Please restate word for word, and with nothing added, the lines that run from the one holding "66 66 66/*列4数据'fff'*/" to the end of the entries below.

*MATERIAL PROVIDED:*
--------------------------------
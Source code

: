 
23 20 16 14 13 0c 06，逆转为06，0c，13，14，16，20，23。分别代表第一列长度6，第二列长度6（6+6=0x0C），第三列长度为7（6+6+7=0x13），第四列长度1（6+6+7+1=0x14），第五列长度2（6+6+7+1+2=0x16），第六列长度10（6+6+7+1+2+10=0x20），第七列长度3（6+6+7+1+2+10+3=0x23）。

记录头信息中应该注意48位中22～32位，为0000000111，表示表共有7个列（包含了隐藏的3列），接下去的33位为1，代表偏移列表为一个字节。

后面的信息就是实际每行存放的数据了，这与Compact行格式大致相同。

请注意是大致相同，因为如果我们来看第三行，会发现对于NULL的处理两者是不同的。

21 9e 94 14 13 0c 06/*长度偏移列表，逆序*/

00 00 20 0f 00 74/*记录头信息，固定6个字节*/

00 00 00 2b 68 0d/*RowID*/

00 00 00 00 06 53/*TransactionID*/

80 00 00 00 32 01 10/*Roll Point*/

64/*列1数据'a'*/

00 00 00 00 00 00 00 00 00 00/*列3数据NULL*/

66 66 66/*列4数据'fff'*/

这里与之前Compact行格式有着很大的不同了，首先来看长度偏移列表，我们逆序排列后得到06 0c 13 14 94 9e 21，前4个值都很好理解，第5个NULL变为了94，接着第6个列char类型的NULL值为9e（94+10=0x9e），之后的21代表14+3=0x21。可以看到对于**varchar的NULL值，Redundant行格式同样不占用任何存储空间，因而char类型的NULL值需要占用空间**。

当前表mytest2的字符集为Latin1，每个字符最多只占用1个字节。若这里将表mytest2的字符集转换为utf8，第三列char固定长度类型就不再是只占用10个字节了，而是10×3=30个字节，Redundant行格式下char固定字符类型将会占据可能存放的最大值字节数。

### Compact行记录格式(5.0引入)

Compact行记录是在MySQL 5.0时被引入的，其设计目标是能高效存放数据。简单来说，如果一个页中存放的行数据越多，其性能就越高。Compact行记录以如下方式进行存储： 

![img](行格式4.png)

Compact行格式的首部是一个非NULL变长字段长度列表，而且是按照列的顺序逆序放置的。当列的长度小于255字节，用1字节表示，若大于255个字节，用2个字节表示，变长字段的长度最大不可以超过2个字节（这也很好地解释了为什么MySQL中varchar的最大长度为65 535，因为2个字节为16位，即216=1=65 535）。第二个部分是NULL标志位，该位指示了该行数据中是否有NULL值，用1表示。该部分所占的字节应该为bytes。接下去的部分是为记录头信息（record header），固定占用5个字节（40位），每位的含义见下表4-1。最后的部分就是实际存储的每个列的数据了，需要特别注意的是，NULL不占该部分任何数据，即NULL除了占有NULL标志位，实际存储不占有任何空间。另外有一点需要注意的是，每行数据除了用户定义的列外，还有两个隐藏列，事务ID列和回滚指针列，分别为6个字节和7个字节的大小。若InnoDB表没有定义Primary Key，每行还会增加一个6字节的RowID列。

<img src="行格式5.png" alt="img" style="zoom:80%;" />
--------------------------------
*EXPECTED ANSWER:*
66 66 66/*列4数据'fff'*/

这里与之前Compact行格式有着很大的不同了，首先来看长度偏移列表，我们逆序排列后得到06 0c 13 14 94 9e 21，前4个值都很好理解，第5个NULL变为了94，接着第6个列char类型的NULL值为9e（94+10=0x9e），之后的21代表14+3=0x21。可以看到对于**varchar的NULL值，Redundant行格式同样不占用任何存储空间，因而char类型的NULL值需要占用空间**。

当前表mytest2的字符集为Latin1，每个字符最多只占用1个字节。若这里将表mytest2的字符集转换为utf8，第三列char固定长度类型就不再是只占用10个字节了，而是10×3=30个字节，Redundant行格式下char固定字符类型将会占据可能存放的最大值字节数。

### Compact行记录格式(5.0引入)

Compact行记录是在MySQL 5.0时被引入的，其设计目标是能高效存放数据。简单来说，如果一个页中存放的行数据越多，其性能就越高。Compact行记录以如下方式进行存储： 

![img](行格式4.png)

Compact行格式的首部是一个非NULL变长字段长度列表，而且是按照列的顺序逆序放置的。当列的长度小于255字节，用1字节表示，若大于255个字节，用2个字节表示，变长字段的长度最大不可以超过2个字节（这也很好地解释了为什么MySQL中varchar的最大长度为65 535，因为2个字节为16位，即216=1=65 535）。第二个部分是NULL标志位，该位指示了该行数据中是否有NULL值，用1表示。该部分所占的字节应该为bytes。接下去的部分是为记录头信息（record header），固定占用5个字节（40位），每位的含义见下表4-1。最后的部分就是实际存储的每个列的数据了，需要特别注意的是，NULL不占该部分任何数据，即NULL除了占有NULL标志位，实际存储不占有任何空间。另外有一点需要注意的是，每行数据除了用户定义的列外，还有两个隐藏列，事务ID列和回滚指针列，分别为6个字节和7个字节的大小。若InnoDB表没有定义Primary Key，每行还会增加一个6字节的RowID列。

<img src="行格式5.png" alt="img" style="zoom:80%;" />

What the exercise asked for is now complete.